Mamba2MIL: State Space Duality Based Multiple Instance Learning for Computational Pathology
Yuqi Zhang, Xiaoqian Zhang, Jiakai Wang, Yuancheng Yang, Taiying Peng, Chao Tong
TL;DR
The paper tackles the limitations of current MIL approaches in computational pathology, notably incomplete information utilization and insufficient fusion of diverse patch features, by introducing Mamba2MIL. It leverages a state space duality model (SSD) to model long WSI patch sequences and employs a sequence transformation (sequence squaring and reordering) to adapt to WSIs of varying sizes while preserving local sequence information. By processing three sequence orders (original, flipped, and transposed) through stacked SSD blocks and applying a hyperbolic tangent–based feature weighting, the method achieves robust, fused bag representations for classification. Across BRACS and NSCLC datasets, Mamba2MIL delivers state-of-the-art or near-state-of-the-art AUC and accuracy, demonstrating strong generalization and potential clinical impact in computational pathology.
Abstract
Computational pathology (CPath) has significantly advanced the clinical practice of pathology. Despite the progress made, Multiple Instance Learning (MIL), a promising paradigm within CPath, continues to face challenges, particularly related to incomplete information utilization.

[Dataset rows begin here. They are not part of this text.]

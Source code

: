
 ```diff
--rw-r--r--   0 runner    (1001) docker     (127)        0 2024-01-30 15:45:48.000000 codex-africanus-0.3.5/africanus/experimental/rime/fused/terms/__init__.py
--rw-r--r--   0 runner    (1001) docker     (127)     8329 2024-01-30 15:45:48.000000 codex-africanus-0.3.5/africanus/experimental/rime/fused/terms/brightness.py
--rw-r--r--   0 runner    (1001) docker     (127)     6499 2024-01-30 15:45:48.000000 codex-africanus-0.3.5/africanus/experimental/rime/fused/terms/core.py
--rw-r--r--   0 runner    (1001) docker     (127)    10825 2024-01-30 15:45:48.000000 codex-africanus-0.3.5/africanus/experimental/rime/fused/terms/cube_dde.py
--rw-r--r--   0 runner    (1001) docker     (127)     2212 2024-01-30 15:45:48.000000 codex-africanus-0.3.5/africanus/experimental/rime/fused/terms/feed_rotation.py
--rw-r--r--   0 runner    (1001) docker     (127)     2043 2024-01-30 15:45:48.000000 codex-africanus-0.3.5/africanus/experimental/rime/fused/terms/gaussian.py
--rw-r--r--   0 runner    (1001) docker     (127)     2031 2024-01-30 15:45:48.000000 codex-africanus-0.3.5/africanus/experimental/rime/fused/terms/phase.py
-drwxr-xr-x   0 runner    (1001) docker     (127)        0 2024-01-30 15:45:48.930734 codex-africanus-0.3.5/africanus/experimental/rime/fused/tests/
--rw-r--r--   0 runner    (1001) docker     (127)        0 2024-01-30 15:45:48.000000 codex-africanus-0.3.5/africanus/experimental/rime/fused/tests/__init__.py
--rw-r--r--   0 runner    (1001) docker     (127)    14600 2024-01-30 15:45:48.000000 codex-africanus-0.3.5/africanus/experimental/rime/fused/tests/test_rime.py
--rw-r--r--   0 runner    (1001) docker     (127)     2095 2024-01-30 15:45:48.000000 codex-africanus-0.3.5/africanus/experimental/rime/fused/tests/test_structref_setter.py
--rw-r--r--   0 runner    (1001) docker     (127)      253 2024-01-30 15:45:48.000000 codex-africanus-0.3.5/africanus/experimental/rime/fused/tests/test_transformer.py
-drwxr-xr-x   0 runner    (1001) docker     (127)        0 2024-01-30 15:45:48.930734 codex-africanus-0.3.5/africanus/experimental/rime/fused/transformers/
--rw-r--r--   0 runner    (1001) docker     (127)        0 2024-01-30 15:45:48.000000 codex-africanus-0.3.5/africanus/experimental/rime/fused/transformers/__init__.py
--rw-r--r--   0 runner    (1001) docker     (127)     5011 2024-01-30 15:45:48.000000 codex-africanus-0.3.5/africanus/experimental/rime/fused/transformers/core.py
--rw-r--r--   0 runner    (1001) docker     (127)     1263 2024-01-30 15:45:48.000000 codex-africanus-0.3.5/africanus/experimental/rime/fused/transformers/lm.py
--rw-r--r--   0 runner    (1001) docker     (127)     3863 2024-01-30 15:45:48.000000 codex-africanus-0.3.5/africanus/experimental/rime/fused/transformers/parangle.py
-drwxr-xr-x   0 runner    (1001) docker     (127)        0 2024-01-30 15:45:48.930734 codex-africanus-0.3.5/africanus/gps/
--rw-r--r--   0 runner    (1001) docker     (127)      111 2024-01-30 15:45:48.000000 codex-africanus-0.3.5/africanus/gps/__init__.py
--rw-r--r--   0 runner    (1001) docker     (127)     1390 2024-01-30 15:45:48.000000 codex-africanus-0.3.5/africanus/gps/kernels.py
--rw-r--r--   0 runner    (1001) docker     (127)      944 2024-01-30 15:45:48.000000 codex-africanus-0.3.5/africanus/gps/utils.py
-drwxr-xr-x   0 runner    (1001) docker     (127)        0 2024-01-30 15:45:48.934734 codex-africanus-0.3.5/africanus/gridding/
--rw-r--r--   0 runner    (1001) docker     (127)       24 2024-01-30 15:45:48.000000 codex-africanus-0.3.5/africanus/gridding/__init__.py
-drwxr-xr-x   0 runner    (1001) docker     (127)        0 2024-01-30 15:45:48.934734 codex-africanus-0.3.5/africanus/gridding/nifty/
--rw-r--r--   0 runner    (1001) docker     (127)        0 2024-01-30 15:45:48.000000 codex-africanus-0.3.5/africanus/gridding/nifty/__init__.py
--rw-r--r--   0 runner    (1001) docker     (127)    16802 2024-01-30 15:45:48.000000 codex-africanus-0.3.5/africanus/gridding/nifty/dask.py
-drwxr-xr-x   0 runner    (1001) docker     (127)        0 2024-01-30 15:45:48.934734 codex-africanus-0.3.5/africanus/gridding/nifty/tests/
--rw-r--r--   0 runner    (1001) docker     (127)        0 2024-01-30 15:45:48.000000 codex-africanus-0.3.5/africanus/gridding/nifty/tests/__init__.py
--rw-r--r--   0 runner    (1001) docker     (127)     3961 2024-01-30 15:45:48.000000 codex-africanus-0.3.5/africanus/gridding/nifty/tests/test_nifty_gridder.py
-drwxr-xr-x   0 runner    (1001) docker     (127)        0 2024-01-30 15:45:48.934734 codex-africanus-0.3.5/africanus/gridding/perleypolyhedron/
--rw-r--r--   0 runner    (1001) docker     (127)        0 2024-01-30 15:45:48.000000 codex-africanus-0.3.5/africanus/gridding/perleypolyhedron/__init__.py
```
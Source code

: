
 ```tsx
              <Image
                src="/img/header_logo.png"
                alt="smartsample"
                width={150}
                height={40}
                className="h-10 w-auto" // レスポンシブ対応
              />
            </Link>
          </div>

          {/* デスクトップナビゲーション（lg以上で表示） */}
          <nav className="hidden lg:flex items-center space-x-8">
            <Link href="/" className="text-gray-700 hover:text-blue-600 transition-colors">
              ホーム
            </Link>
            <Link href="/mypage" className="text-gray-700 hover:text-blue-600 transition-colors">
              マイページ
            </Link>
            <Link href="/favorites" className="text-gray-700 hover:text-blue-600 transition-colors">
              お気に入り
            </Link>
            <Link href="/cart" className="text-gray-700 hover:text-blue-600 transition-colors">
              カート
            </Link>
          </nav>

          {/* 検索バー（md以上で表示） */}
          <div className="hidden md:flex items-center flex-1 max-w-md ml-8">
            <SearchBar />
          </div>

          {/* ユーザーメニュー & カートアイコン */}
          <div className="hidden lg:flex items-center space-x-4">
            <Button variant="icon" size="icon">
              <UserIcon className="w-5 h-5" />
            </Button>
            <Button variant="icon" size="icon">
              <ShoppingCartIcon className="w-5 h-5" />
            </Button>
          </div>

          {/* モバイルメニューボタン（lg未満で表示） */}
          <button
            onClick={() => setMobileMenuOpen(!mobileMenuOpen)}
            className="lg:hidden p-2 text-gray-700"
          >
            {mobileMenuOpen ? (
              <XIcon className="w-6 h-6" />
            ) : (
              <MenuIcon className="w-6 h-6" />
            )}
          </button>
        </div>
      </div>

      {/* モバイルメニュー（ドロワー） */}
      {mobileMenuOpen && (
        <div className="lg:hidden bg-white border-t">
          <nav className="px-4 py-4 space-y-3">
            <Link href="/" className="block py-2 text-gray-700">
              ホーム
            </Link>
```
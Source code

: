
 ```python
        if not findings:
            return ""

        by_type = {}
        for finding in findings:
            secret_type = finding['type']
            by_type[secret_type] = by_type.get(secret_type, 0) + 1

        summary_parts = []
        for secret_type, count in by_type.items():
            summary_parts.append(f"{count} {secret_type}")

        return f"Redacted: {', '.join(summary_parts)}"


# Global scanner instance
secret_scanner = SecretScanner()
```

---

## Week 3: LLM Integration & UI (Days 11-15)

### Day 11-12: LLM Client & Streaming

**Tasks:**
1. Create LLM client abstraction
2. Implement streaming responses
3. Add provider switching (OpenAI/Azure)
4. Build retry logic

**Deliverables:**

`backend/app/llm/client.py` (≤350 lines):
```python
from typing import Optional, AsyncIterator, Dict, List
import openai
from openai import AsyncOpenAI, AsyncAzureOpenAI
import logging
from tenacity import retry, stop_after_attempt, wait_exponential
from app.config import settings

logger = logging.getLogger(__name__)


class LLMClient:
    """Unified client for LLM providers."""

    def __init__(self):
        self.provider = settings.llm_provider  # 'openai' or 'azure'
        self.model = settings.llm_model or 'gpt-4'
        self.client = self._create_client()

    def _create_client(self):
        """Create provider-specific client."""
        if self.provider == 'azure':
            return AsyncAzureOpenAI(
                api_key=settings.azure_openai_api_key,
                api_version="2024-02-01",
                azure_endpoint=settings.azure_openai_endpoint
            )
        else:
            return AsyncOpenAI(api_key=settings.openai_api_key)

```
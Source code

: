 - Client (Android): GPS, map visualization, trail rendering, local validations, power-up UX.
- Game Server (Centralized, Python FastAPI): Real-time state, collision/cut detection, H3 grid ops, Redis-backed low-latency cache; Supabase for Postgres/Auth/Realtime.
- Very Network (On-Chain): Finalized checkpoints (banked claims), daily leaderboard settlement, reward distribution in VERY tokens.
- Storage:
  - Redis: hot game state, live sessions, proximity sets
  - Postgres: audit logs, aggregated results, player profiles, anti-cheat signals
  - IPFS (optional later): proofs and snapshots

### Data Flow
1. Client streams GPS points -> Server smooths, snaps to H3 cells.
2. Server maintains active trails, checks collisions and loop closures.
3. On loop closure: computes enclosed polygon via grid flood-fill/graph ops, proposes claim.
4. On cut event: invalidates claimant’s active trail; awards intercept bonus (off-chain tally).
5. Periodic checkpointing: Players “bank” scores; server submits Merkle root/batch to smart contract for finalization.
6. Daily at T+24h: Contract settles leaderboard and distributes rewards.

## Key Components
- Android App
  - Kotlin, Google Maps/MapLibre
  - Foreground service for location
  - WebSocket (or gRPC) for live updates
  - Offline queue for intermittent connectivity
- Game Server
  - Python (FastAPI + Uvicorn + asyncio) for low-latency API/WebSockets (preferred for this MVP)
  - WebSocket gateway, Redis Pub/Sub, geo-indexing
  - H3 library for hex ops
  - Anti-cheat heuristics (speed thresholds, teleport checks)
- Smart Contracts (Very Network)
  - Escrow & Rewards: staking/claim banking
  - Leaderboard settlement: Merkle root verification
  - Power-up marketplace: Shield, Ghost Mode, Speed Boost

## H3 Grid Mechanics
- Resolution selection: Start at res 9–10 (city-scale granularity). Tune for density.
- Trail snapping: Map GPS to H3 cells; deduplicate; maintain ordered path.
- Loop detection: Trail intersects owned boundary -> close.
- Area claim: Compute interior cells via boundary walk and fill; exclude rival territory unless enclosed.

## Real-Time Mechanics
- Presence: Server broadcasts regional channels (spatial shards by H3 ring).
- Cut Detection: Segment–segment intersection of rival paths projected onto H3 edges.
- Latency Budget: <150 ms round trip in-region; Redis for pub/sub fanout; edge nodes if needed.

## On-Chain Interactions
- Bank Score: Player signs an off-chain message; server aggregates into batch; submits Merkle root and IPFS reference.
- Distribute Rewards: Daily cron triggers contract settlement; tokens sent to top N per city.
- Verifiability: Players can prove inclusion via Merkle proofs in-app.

Existing frameworks, such as those based on Convolutional Neural Networks (CNNs), attention, and selective scan space state sequential model (SSM), lack sufficient flexibility and scalability in fusing diverse features, and cannot effectively fuse diverse features. Additionally, current approaches do not adequately exploit order-related and order-independent features, resulting in suboptimal utilization of sequence information. To address these limitations, we propose a novel MIL framework called Mamba2MIL. Our framework utilizes the state space duality model (SSD) to model long sequences of patches of whole slide images (WSIs), which, combined with weighted feature selection, supports the fusion processing of more branching features and can be extended according to specific application needs. Moreover, we introduce a sequence transformation method tailored to varying WSI sizes, which enhances sequence-independent features while preserving local sequence information, thereby improving sequence information utilization. Extensive experiments demonstrate that Mamba2MIL surpasses state-of-the-art MIL methods. We conducted extensive experiments across multiple datasets, achieving improvements in nearly all performance metrics. Specifically, on the NSCLC dataset, Mamba2MIL achieves a binary tumor classification AUC of 0.9533 and an accuracy of 0.8794. On the BRACS dataset, it achieves a multiclass classification AUC of 0.7986 and an accuracy of 0.4981. The code is available at https://github.com/YuqiZhang-Buaa/Mamba2MIL.